TASK INPUTS:
------

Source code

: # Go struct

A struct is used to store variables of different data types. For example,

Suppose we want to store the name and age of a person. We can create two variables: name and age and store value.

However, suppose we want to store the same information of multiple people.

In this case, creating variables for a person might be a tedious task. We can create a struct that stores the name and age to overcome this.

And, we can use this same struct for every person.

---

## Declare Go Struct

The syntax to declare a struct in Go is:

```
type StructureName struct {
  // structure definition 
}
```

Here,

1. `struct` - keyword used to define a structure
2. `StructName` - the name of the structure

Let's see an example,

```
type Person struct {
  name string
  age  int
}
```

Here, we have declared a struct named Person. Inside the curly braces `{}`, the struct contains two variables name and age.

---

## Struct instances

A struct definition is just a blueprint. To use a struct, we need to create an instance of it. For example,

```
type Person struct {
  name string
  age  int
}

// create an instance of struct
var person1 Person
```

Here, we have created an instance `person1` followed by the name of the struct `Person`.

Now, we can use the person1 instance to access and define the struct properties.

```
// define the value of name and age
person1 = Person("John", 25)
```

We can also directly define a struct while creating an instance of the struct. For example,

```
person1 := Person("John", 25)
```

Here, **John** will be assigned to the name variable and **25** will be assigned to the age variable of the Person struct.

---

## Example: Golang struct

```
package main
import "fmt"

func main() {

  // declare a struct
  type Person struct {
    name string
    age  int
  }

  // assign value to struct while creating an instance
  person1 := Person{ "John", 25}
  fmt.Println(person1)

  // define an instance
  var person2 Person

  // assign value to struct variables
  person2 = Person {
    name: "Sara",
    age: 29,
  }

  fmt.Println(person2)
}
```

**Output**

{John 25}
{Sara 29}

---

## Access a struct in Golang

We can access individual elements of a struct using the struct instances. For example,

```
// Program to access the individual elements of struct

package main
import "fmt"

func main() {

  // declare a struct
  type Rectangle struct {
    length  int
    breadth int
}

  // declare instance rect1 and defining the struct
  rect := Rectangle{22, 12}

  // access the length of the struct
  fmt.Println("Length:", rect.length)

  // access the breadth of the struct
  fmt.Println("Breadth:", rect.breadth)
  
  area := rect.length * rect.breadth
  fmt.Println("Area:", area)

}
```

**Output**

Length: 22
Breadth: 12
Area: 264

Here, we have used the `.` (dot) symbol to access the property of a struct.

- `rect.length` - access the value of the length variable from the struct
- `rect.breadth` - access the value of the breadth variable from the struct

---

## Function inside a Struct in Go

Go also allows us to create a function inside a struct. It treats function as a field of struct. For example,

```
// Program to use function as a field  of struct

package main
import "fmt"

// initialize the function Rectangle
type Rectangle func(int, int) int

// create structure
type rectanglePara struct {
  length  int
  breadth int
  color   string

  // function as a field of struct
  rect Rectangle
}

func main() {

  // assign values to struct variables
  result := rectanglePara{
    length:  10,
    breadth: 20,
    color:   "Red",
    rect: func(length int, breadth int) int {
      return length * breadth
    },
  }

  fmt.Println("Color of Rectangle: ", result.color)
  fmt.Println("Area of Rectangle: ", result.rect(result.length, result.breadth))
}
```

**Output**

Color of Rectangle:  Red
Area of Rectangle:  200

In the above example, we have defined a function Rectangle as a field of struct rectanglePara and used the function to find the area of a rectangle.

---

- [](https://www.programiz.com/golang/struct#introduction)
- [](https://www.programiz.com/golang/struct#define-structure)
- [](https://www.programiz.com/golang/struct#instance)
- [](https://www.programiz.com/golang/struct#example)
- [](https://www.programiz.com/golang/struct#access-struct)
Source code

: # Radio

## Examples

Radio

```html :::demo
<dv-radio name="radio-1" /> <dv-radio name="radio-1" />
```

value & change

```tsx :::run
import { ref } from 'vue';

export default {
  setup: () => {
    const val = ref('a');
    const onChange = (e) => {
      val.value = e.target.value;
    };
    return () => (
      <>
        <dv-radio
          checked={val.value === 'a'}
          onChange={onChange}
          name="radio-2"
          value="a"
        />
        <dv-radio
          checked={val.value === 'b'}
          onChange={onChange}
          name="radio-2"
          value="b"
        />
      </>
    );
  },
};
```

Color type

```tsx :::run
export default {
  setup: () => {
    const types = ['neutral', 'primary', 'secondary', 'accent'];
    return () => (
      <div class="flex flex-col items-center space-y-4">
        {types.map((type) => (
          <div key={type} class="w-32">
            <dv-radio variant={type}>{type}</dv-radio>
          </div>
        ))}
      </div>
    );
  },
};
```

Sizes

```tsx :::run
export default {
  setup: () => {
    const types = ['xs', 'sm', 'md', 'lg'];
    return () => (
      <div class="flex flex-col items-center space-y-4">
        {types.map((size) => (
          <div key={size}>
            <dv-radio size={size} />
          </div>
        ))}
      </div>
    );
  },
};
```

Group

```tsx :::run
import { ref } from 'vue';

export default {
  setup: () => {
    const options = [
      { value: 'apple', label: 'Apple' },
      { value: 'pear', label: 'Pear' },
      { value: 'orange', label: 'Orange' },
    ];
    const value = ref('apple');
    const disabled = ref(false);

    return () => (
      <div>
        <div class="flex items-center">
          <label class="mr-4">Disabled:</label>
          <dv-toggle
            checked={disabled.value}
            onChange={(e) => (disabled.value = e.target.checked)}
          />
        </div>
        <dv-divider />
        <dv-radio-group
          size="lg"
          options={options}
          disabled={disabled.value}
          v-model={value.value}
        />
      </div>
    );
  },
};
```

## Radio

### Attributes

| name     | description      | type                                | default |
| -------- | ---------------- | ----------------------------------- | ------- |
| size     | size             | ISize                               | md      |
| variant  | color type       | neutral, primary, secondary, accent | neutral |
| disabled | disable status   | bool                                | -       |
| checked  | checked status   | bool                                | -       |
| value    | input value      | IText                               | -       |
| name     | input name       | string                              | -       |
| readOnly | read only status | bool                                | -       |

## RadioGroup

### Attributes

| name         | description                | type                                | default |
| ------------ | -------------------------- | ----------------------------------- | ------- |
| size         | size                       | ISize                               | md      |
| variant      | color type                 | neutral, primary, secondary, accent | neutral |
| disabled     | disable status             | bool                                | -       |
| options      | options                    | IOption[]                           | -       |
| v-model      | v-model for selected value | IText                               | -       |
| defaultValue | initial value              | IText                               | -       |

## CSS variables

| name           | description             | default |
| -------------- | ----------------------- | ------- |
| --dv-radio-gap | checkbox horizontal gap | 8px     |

------

DESCRIPTION OF THE TASK:
Every line above in which the word "target" occurs needs to be copied.

EXERCISE RESPONSE:
      val.value = e.target.value;
            onChange={(e) => (disabled.value = e.target.checked)}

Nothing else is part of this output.